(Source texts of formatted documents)
◇ ◇ ◇ ◇

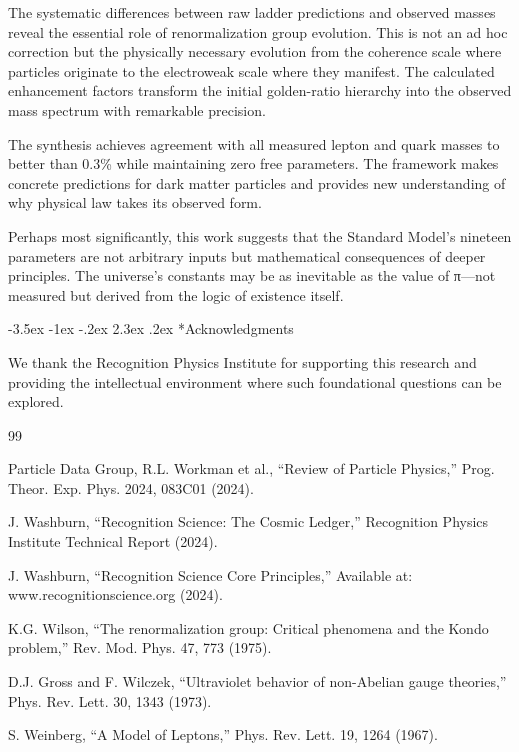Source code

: \documentclass[11pt,a4paper]{article}
\makeatletter
\renewcommand\section{\@startsection{section}{1}{\z@}%
  {-3.5ex \@plus -1ex \@minus -.2ex}%
  {2.3ex \@plus.2ex}%
  {\normalfont\Large\bfseries\color{darkblue}}}
\theoremstyle{definition}
\makeatother
\begin{document}
The systematic differences between raw ladder predictions and observed masses reveal the essential role of renormalization group evolution. This is not an ad hoc correction but the physically necessary evolution from the coherence scale where particles originate to the electroweak scale where they manifest. The calculated enhancement factors transform the initial golden-ratio hierarchy into the observed mass spectrum with remarkable precision.

The synthesis achieves agreement with all measured lepton and quark masses to better than 0.3\% while maintaining zero free parameters. The framework makes concrete predictions for dark matter particles and provides new understanding of why physical law takes its observed form. 

Perhaps most significantly, this work suggests that the Standard Model's nineteen parameters are not arbitrary inputs but mathematical consequences of deeper principles. The universe's constants may be as inevitable as the value of π—not measured but derived from the logic of existence itself.

\section*{Acknowledgments}

We thank the Recognition Physics Institute for supporting this research and providing the intellectual environment where such foundational questions can be explored.

\begin{thebibliography}{99}

 Particle Data Group, R.L. Workman et al., ``Review of Particle Physics,'' Prog. Theor. Exp. Phys. 2024, 083C01 (2024).

 J. Washburn, ``Recognition Science: The Cosmic Ledger,'' Recognition Physics Institute Technical Report (2024).

 J. Washburn, ``Recognition Science Core Principles,'' Available at: www.recognitionscience.org (2024).

 K.G. Wilson, ``The renormalization group: Critical phenomena and the Kondo problem,'' Rev. Mod. Phys. 47, 773 (1975).

 D.J. Gross and F. Wilczek, ``Ultraviolet behavior of non-Abelian gauge theories,'' Phys. Rev. Lett. 30, 1343 (1973).

 S. Weinberg, ``A Model of Leptons,'' Phys. Rev. Lett. 19, 1264 (1967).

\end{thebibliography}
\end{document}
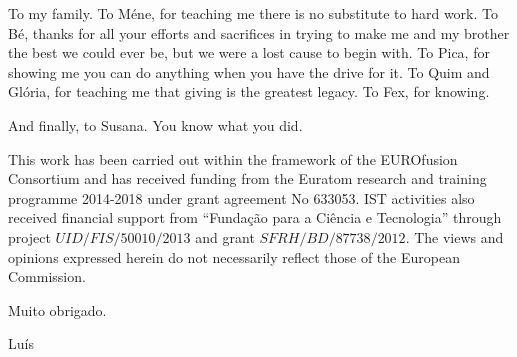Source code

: To my family. To Méne, for teaching me there is no substitute to hard work. To Bé, thanks for all your efforts and sacrifices in trying to make me and my brother the best we could ever be, but we were a lost cause to begin with. To Pica, for showing me you can do anything when you have the drive for it. To Quim and Glória, for teaching me that giving is the greatest legacy. To Fex, for knowing.

And finally, to Susana. You know what you did.

\vspace{5mm}

This work has been carried out within the framework of the EUROfusion Consortium and has received funding from the Euratom research and training programme 2014-2018 under grant agreement No 633053. IST activities also received financial support from ``Funda\c{c}\~ao para a Ci\^{e}ncia e Tecnologia'' through project $UID/FIS/50010/2013$ and grant $SFRH/BD/87738/2012$. The views and opinions expressed herein do not necessarily reflect those of the European Commission.

\begin{flushright}
Muito obrigado.

Luís
\end{flushright}
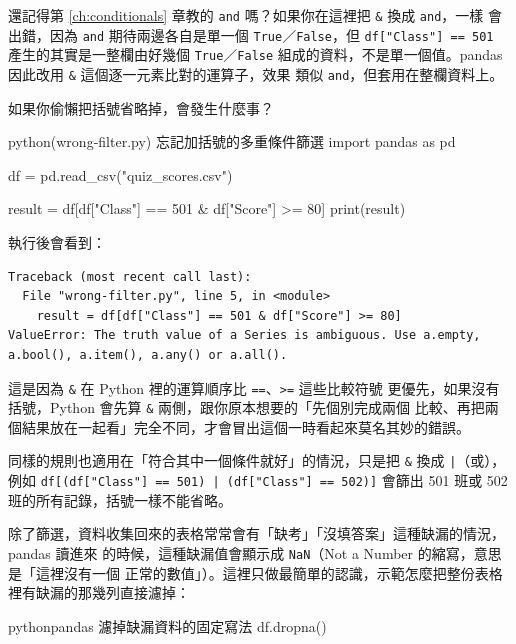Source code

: 還記得第 \ref{ch:conditionals} 章教的 \texttt{and} 嗎？如果你在這裡把 \texttt{\&} 換成 \texttt{and}，一樣
會出錯，因為 \texttt{and} 期待兩邊各自是單一個 \texttt{True}／\texttt{False}，但
\texttt{df["Class"] == 501} 產生的其實是一整欄由好幾個 \texttt{True}／\texttt{False}
組成的資料，不是單一個值。pandas 因此改用 \texttt{\&} 這個逐一元素比對的運算子，效果
類似 \texttt{and}，但套用在整欄資料上。

如果你偷懶把括號省略掉，會發生什麼事？

\begin{example}{python}{(wrong-filter.py) 忘記加括號的多重條件篩選}
import pandas as pd

df = pd.read_csv("quiz_scores.csv")

result = df[df["Class"] == 501 & df["Score"] >= 80]
print(result)
\end{example}

執行後會看到：

\begin{verbatim}
Traceback (most recent call last):
  File "wrong-filter.py", line 5, in <module>
    result = df[df["Class"] == 501 & df["Score"] >= 80]
ValueError: The truth value of a Series is ambiguous. Use a.empty,
a.bool(), a.item(), a.any() or a.all().
\end{verbatim}

這是因為 \texttt{\&} 在 Python 裡的運算順序比 \texttt{==}、\texttt{>=} 這些比較符號
更優先，如果沒有括號，Python 會先算 \texttt{\&} 兩側，跟你原本想要的「先個別完成兩個
比較、再把兩個結果放在一起看」完全不同，才會冒出這個一時看起來莫名其妙的錯誤。

同樣的規則也適用在「符合其中一個條件就好」的情況，只是把 \texttt{\&} 換成
\texttt{|}（或），例如 \texttt{df[(df["Class"] == 501) | (df["Class"] == 502)]} 會篩出
501 班或 502 班的所有記錄，括號一樣不能省略。


除了篩選，資料收集回來的表格常常會有「缺考」「沒填答案」這種缺漏的情況，pandas 讀進來
的時候，這種缺漏值會顯示成 \texttt{NaN}（Not a Number 的縮寫，意思是「這裡沒有一個
正常的數值」）。這裡只做最簡單的認識，示範怎麼把整份表格裡有缺漏的那幾列直接濾掉：

\begin{code}{python}{pandas 濾掉缺漏資料的固定寫法}
df.dropna()
\end{code}

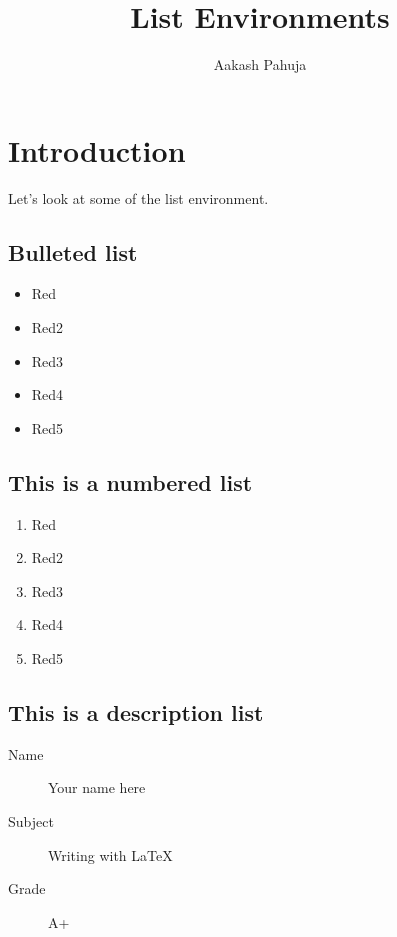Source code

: \documentclass{article} %
\title{List Environments}
\author{Aakash Pahuja}
\date{} %
\begin{document}
  \maketitle

  \section{Introduction}

  Let's look at some of the list environment.

    \subsection{Bulleted list}

    \begin{itemize}

      \item Red
      \item Red2
      \item Red3
      \item Red4
      \item Red5

    \end{itemize}


    \subsection{This is a numbered list}

      \begin{enumerate}

        \item Red
        \item Red2
        \item Red3
        \item Red4
        \item Red5

      \end{enumerate}

    \subsection{This is a description list}
      \begin{description}
        \item[Name] Your name here
        \item[Subject] Writing with \LaTeX
        \item[Grade] A+
      \end{description}
\end{document}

◇ ◇ ◇ ◇

## WHAT IS REQUIRED
Each line in the data that holds the string "example" must be returned.

## YOUR SOLUTION
\begin{example}{python}{(wrong-filter.py) 忘記加括號的多重條件篩選}
\end{example}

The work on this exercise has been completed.